### TASK OBJECTIVE
If a record holds a picture, drop the picture and repeat everything else word for word.
[Opening DATA EXTRACTS section]
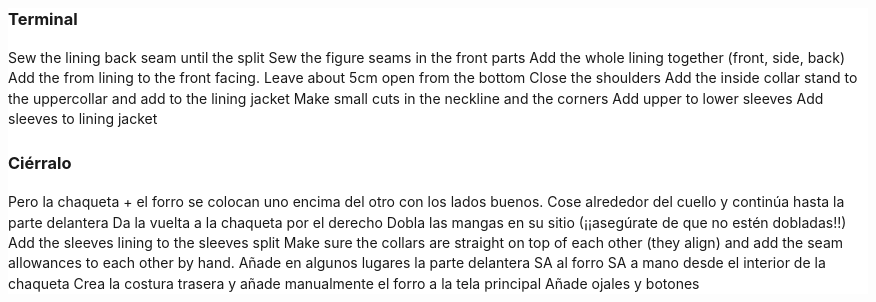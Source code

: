 ### Terminal
Sew the lining back seam until the split Sew the figure seams in the front parts Add the whole lining together (front, side, back) Add the from lining to the front facing. Leave about 5cm open from the bottom Close the shoulders Add the inside collar stand to the uppercollar and add to the lining jacket Make small cuts in the neckline and the corners Add upper to lower sleeves Add sleeves to lining jacket

### Ciérralo
Pero la chaqueta + el forro se colocan uno encima del otro con los lados buenos. Cose alrededor del cuello y continúa hasta la parte delantera Da la vuelta a la chaqueta por el derecho Dobla las mangas en su sitio (¡¡asegúrate de que no estén dobladas!!) Add the sleeves lining to the sleeves split Make sure the collars are straight on top of each other (they align) and add the seam allowances to each other by hand. Añade en algunos lugares la parte delantera SA al forro SA a mano desde el interior de la chaqueta Crea la costura trasera y añade manualmente el forro a la tela principal Añade ojales y botones




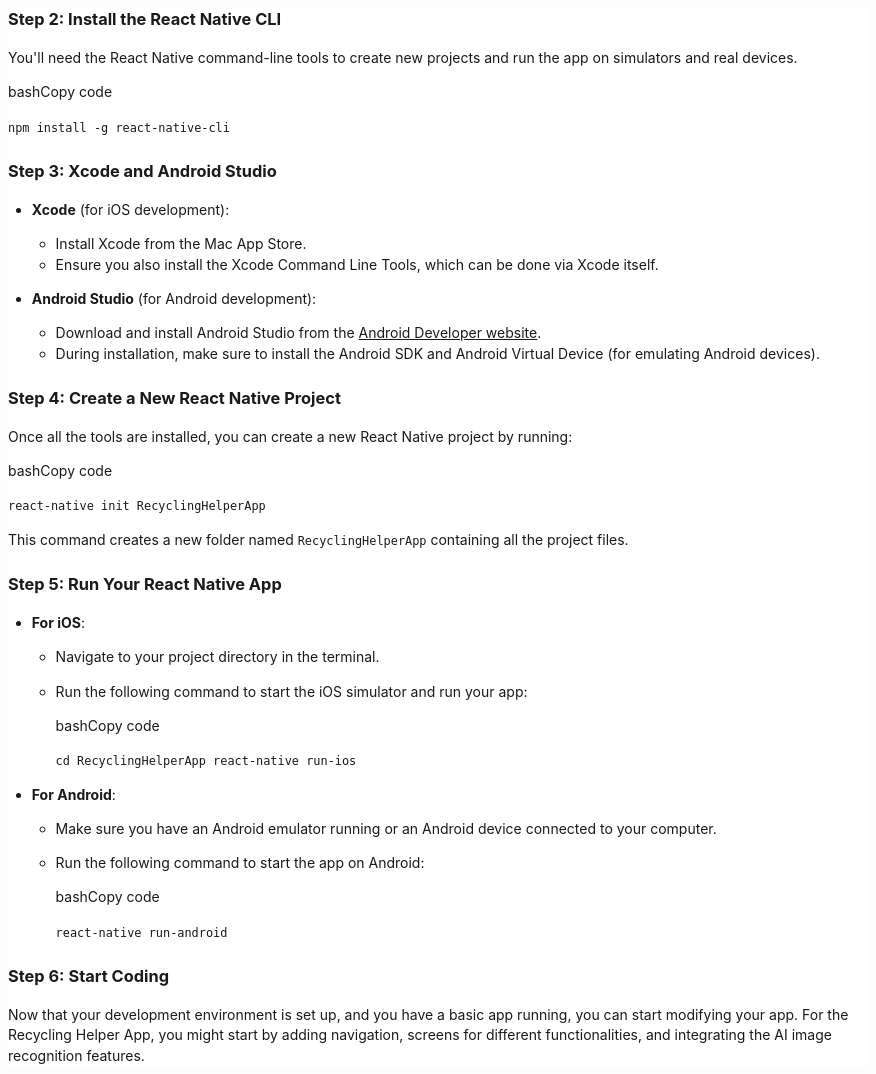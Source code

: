 ### Step 2: Install the React Native CLI

You'll need the React Native command-line tools to create new projects and run the app on simulators and real devices.

bashCopy code

`npm install -g react-native-cli`

### Step 3: Xcode and Android Studio

- **Xcode** (for iOS development):
    
    - Install Xcode from the Mac App Store.
    - Ensure you also install the Xcode Command Line Tools, which can be done via Xcode itself.
- **Android Studio** (for Android development):
    
    - Download and install Android Studio from the [Android Developer website](https://developer.android.com/studio).
    - During installation, make sure to install the Android SDK and Android Virtual Device (for emulating Android devices).

### Step 4: Create a New React Native Project

Once all the tools are installed, you can create a new React Native project by running:

bashCopy code

`react-native init RecyclingHelperApp`

This command creates a new folder named `RecyclingHelperApp` containing all the project files.

### Step 5: Run Your React Native App

- **For iOS**:
    
    - Navigate to your project directory in the terminal.
    - Run the following command to start the iOS simulator and run your app:
        
        bashCopy code
        
        `cd RecyclingHelperApp react-native run-ios`
        
- **For Android**:
    
    - Make sure you have an Android emulator running or an Android device connected to your computer.
    - Run the following command to start the app on Android:
        
        bashCopy code
        
        `react-native run-android`
        

### Step 6: Start Coding

Now that your development environment is set up, and you have a basic app running, you can start modifying your app. For the Recycling Helper App, you might start by adding navigation, screens for different functionalities, and integrating the AI image recognition features.
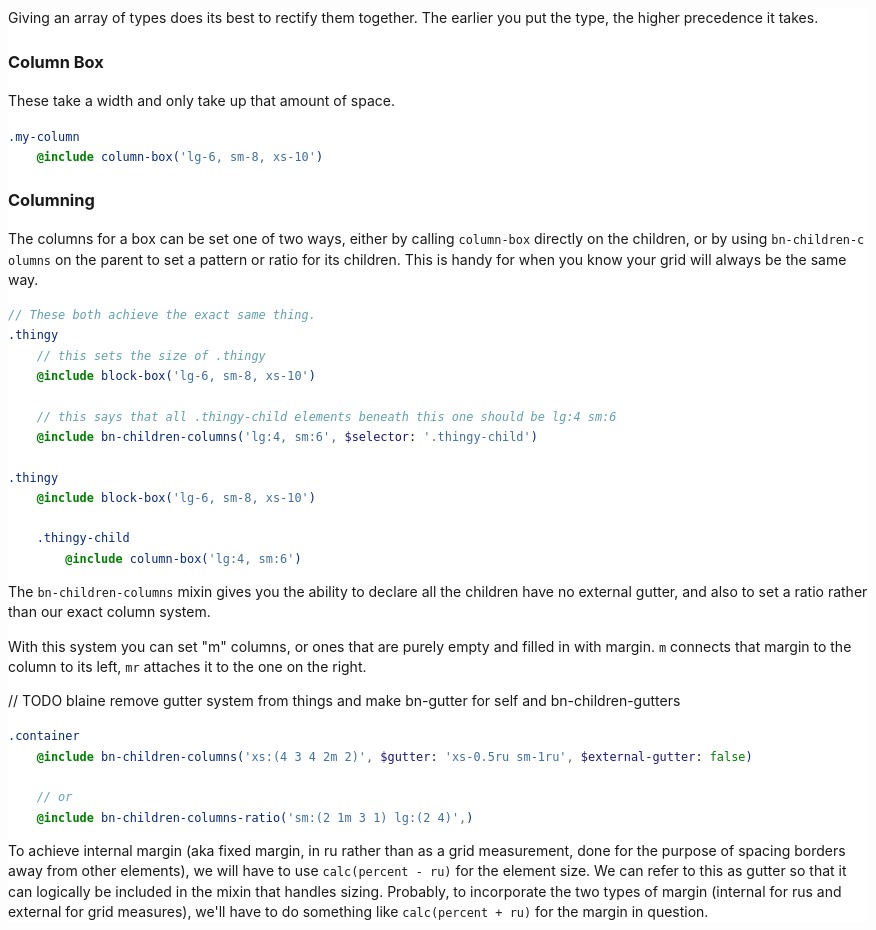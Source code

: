 Giving an array of types does its best to rectify them together. The earlier you put the type, the higher precedence it takes.


### Column Box

These take a width and only take up that amount of space.

```sass
.my-column
	@include column-box('lg-6, sm-8, xs-10')
```


### Columning

The columns for a box can be set one of two ways, either by calling `column-box` directly on the children, or by using `bn-children-columns` on the parent to set a pattern or ratio for its children. This is handy for when you know your grid will always be the same way.

```sass
// These both achieve the exact same thing.
.thingy
	// this sets the size of .thingy
	@include block-box('lg-6, sm-8, xs-10')

	// this says that all .thingy-child elements beneath this one should be lg:4 sm:6
	@include bn-children-columns('lg:4, sm:6', $selector: '.thingy-child')

.thingy
	@include block-box('lg-6, sm-8, xs-10')

	.thingy-child
		@include column-box('lg:4, sm:6')
```

The `bn-children-columns` mixin gives you the ability to declare all the children have no external gutter, and also to set a ratio rather than our exact column system.

With this system you can set "m" columns, or ones that are purely empty and filled in with margin. `m` connects that margin to the column to its left, `mr` attaches it to the one on the right.

// TODO blaine remove gutter system from things and make bn-gutter for self and bn-children-gutters


```sass
.container
	@include bn-children-columns('xs:(4 3 4 2m 2)', $gutter: 'xs-0.5ru sm-1ru', $external-gutter: false)

	// or
	@include bn-children-columns-ratio('sm:(2 1m 3 1) lg:(2 4)',)
```

To achieve internal margin (aka fixed margin, in ru rather than as a grid measurement, done for the purpose of spacing borders away from other elements), we will have to use `calc(percent - ru)` for the element size. We can refer to this as gutter so that it can logically be included in the mixin that handles sizing. Probably, to incorporate the two types of margin (internal for rus and external for grid measures), we'll have to do something like `calc(percent + ru)` for the margin in question.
[Closing DATA EXTRACTS section]
### FINISHED EXERCISE
Source code

: ### Terminal
Sew the lining back seam until the split Sew the figure seams in the front parts Add the whole lining together (front, side, back) Add the from lining to the front facing. Leave about 5cm open from the bottom Close the shoulders Add the inside collar stand to the uppercollar and add to the lining jacket Make small cuts in the neckline and the corners Add upper to lower sleeves Add sleeves to lining jacket

### Ciérralo
Pero la chaqueta + el forro se colocan uno encima del otro con los lados buenos. Cose alrededor del cuello y continúa hasta la parte delantera Da la vuelta a la chaqueta por el derecho Dobla las mangas en su sitio (¡¡asegúrate de que no estén dobladas!!) Add the sleeves lining to the sleeves split Make sure the collars are straight on top of each other (they align) and add the seam allowances to each other by hand. Añade en algunos lugares la parte delantera SA al forro SA a mano desde el interior de la chaqueta Crea la costura trasera y añade manualmente el forro a la tela principal Añade ojales y botones




Source code

: ### Step 2: Install the React Native CLI

You'll need the React Native command-line tools to create new projects and run the app on simulators and real devices.

bashCopy code

`npm install -g react-native-cli`

### Step 3: Xcode and Android Studio

- **Xcode** (for iOS development):
    
    - Install Xcode from the Mac App Store.
    - Ensure you also install the Xcode Command Line Tools, which can be done via Xcode itself.
- **Android Studio** (for Android development):
    
    - Download and install Android Studio from the [Android Developer website](https://developer.android.com/studio).
    - During installation, make sure to install the Android SDK and Android Virtual Device (for emulating Android devices).

### Step 4: Create a New React Native Project

Once all the tools are installed, you can create a new React Native project by running:

bashCopy code

`react-native init RecyclingHelperApp`

This command creates a new folder named `RecyclingHelperApp` containing all the project files.

### Step 5: Run Your React Native App

- **For iOS**:
    
    - Navigate to your project directory in the terminal.
    - Run the following command to start the iOS simulator and run your app:
        
        bashCopy code
        
        `cd RecyclingHelperApp react-native run-ios`
        
- **For Android**:
    
    - Make sure you have an Android emulator running or an Android device connected to your computer.
    - Run the following command to start the app on Android:
        
        bashCopy code
        
        `react-native run-android`
        

### Step 6: Start Coding

Now that your development environment is set up, and you have a basic app running, you can start modifying your app. For the Recycling Helper App, you might start by adding navigation, screens for different functionalities, and integrating the AI image recognition features.
Source code

: Giving an array of types does its best to rectify them together. The earlier you put the type, the higher precedence it takes.


### Column Box

These take a width and only take up that amount of space.

```sass
.my-column
	@include column-box('lg-6, sm-8, xs-10')
```


### Columning

The columns for a box can be set one of two ways, either by calling `column-box` directly on the children, or by using `bn-children-columns` on the parent to set a pattern or ratio for its children. This is handy for when you know your grid will always be the same way.

```sass
// These both achieve the exact same thing.
.thingy
	// this sets the size of .thingy
	@include block-box('lg-6, sm-8, xs-10')

	// this says that all .thingy-child elements beneath this one should be lg:4 sm:6
	@include bn-children-columns('lg:4, sm:6', $selector: '.thingy-child')

.thingy
	@include block-box('lg-6, sm-8, xs-10')

	.thingy-child
		@include column-box('lg:4, sm:6')
```

The `bn-children-columns` mixin gives you the ability to declare all the children have no external gutter, and also to set a ratio rather than our exact column system.

With this system you can set "m" columns, or ones that are purely empty and filled in with margin. `m` connects that margin to the column to its left, `mr` attaches it to the one on the right.

// TODO blaine remove gutter system from things and make bn-gutter for self and bn-children-gutters


```sass
.container
	@include bn-children-columns('xs:(4 3 4 2m 2)', $gutter: 'xs-0.5ru sm-1ru', $external-gutter: false)

	// or
	@include bn-children-columns-ratio('sm:(2 1m 3 1) lg:(2 4)',)
```

To achieve internal margin (aka fixed margin, in ru rather than as a grid measurement, done for the purpose of spacing borders away from other elements), we will have to use `calc(percent - ru)` for the element size. We can refer to this as gutter so that it can logically be included in the mixin that handles sizing. Probably, to incorporate the two types of margin (internal for rus and external for grid measures), we'll have to do something like `calc(percent + ru)` for the margin in question.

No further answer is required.